Zatim opet podiže Jahvin žrtvenik i žrtvova na njemu žrtve pričesnice i zahvalnice. Zapovjedi i Judejcima da služe Jahvi, Bogu Izraelovu.
17 Maar het volk offerde nog op de hoogten, hoewel aan den HEERE, hun God.
Ipak je narod još žrtvovao po uzvišicama, ali samo Jahvi, svojem Bogu.
18 Het overige nu der geschiedenissen van Manasse, en zijn gebed tot zijn God, ook de woorden der zieners, die tot hem gesproken hebben in den Naam van den HEERE, den God Israels, ziet, die zijn in de geschiedenissen der koningen van Israel;
Ostala Manašeova djela i njegova molitva Bogu, riječi koje su mu govorili vidioci u ime Jahve, Izraelova Boga, zapisane su u Povijesti izraelskih kraljeva.
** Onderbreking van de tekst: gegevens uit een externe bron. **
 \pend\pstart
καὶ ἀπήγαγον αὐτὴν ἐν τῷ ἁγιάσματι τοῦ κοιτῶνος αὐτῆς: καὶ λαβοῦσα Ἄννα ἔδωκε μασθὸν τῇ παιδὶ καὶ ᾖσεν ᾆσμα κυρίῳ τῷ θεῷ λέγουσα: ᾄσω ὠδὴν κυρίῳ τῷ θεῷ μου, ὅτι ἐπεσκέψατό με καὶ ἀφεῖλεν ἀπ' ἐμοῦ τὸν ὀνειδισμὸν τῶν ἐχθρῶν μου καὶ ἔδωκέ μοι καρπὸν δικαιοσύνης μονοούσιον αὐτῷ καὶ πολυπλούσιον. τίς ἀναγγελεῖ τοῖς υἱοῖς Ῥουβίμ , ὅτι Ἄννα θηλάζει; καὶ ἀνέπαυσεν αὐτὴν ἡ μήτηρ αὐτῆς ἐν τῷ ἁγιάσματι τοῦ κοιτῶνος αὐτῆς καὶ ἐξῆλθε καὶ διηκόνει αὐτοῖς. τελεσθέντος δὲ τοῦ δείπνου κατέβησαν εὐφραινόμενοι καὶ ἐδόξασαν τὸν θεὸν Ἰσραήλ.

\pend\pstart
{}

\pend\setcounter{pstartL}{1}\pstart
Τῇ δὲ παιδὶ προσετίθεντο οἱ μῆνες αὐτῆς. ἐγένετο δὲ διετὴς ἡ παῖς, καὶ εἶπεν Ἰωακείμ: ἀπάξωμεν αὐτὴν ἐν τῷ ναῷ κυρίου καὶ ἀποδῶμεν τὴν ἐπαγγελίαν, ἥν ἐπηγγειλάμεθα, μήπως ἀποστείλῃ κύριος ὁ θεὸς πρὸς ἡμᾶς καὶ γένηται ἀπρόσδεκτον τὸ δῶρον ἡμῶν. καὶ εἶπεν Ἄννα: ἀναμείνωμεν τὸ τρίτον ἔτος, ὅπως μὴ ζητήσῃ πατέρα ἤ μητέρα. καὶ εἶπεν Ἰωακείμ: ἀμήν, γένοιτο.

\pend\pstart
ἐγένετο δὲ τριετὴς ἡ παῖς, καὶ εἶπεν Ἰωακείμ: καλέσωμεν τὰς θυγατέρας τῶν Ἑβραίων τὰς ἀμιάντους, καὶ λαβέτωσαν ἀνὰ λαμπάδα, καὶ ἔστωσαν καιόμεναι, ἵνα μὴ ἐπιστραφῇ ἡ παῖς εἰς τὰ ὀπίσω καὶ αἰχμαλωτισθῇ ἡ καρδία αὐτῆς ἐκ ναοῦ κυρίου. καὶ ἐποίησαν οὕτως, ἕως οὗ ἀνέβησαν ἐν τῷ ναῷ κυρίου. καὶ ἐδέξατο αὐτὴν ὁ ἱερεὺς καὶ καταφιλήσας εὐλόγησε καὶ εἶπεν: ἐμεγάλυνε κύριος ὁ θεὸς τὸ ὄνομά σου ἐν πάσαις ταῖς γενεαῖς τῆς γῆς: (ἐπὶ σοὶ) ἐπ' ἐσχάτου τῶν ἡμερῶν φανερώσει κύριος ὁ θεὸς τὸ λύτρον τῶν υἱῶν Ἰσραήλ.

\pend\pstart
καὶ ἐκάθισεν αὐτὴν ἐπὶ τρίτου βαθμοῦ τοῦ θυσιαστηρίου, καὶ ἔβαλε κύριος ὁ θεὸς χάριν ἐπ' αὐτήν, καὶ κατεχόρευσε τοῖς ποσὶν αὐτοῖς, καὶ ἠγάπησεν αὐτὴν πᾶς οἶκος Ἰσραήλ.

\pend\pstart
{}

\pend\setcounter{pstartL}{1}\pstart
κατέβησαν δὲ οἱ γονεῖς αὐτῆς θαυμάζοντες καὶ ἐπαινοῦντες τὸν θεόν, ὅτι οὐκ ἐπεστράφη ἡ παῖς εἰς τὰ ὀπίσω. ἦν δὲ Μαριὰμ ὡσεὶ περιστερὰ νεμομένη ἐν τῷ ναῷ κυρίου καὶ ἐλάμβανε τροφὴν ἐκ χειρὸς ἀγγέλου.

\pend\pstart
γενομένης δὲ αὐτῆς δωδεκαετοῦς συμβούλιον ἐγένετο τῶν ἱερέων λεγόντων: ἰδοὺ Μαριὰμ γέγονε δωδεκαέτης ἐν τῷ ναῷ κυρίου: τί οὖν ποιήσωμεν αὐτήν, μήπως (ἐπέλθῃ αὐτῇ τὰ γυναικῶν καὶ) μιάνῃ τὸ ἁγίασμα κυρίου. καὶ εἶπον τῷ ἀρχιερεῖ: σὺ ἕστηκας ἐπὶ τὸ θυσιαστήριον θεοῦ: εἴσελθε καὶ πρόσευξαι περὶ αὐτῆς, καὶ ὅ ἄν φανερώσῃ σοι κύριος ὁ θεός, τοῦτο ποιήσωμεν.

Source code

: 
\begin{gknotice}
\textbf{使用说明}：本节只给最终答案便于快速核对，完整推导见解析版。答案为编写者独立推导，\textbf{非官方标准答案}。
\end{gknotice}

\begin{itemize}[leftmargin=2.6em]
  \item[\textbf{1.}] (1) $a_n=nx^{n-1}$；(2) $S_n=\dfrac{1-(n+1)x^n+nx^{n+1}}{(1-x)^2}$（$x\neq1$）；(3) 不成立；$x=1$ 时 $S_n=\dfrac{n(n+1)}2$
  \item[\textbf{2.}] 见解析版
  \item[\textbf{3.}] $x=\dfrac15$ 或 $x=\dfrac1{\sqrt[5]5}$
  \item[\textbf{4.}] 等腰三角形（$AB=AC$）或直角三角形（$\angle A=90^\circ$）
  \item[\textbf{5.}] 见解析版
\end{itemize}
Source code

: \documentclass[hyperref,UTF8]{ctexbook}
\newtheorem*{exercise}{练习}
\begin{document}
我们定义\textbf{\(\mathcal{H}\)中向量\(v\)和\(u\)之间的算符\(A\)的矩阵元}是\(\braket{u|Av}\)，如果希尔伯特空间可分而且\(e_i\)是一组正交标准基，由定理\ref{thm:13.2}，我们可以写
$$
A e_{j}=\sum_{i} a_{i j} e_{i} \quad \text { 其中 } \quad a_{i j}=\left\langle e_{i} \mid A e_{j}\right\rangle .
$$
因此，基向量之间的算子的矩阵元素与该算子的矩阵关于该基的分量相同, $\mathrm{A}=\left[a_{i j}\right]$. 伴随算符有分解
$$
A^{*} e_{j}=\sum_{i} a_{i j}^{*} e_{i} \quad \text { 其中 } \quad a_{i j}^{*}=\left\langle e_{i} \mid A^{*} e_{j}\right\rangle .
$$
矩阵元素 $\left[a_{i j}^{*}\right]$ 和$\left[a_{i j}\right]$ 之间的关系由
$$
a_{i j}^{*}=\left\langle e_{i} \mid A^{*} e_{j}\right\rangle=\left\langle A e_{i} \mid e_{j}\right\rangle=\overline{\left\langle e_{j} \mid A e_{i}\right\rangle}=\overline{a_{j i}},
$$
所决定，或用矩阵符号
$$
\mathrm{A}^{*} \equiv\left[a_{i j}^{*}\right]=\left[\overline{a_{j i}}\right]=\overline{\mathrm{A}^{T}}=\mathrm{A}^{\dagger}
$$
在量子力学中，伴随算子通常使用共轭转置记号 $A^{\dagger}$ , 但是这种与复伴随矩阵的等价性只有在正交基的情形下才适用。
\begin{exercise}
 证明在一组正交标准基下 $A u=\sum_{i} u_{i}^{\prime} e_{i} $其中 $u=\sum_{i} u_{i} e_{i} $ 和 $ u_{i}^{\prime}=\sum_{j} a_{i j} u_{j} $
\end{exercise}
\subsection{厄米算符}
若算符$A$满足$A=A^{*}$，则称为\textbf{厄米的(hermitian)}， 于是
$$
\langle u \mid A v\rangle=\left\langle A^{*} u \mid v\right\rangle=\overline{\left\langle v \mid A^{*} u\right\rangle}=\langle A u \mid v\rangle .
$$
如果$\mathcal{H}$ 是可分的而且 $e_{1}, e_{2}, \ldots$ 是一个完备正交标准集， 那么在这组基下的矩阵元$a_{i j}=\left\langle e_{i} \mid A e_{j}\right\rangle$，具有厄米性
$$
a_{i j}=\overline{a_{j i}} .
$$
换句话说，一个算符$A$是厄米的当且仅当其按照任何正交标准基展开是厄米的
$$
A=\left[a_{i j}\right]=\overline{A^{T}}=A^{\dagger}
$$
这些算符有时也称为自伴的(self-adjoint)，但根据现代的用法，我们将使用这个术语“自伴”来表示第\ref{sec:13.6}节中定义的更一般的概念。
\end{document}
19 En zijn gebed, en hoe God Zich van hem heeft laten verbidden, ook al zijn zonde, en zijn overtreding, en de plaatsen, waarop hij hoogten gebouwd, en bossen en gesneden beelden gesteld heeft, eer hij vernederd werd, ziet, dat is beschreven in de woorden der zieners.
Njegova molitva i kako je bio uslišan, svi njegovi grijesi i njegova nevjera te mjesta na kojima je pogradio uzvišice, podigao ašere i idole prije nego što se ponizio - sve je to zapisano u povijesti Hozajevoj.
20 En Manasse ontsliep met zijn vaderen, en zij begroeven hem in zijn huis; en zijn zoon Amon werd koning in zijn plaats.
Tada Manaše počinu kraj svojih otaca. Sahranili su ga u dvoru. Na njegovo se mjesto zakraljio sim mu Amon.
21 Amon was twee en twintig jaren oud, als hij koning werd, en regeerde twee jaren te Jeruzalem.
Dvadeset su i dvije godine bile Amonu kad se zakraljio, a kraljevao je dvije godine u Jeruzalemu.
22 En hij deed dat kwaad was in de ogen des HEEREN, gelijk als zijn vader Manasse gedaan had; want Amon offerde al den gesneden beelden, die zijn vader Manasse gemaakt had, en diende ze.
Činio je što je zlo u Jahvinim očima, kao i otac mu Manaše, jer je svim idolima koje bijaše načinio njegov otac Manaše on prinosio žrtve i služio im.
23 Maar hij vernederde zich niet voor het aangezicht des HEEREN, gelijk Manasse, zijn vader, zich vernederd had; maar deze Amon vermenigvuldigde de schuld.
Ali se nije ponizio pred Jahvom kako se ponizio otac mu Manaše, nego je još i umnožio svoju krivicu.
24 En zijn knechten maakten een verbintenis tegen hem, en doodden hem in zijn huis.
Tada se protiv njega urotiše njegove sluge i ubiše ga u dvoru.
25 Maar het volk des lands sloeg hen allen, die de verbintenis tegen den koning Amon gemaakt hadden; en het volk des lands maakte zijn zoon Josia koning in zijn plaats.
Ali je prosti puk pobio sve one koji se bijahu urotili protiv kralja Amona i na njegovo mjesto zakraljio sina mu Jošiju.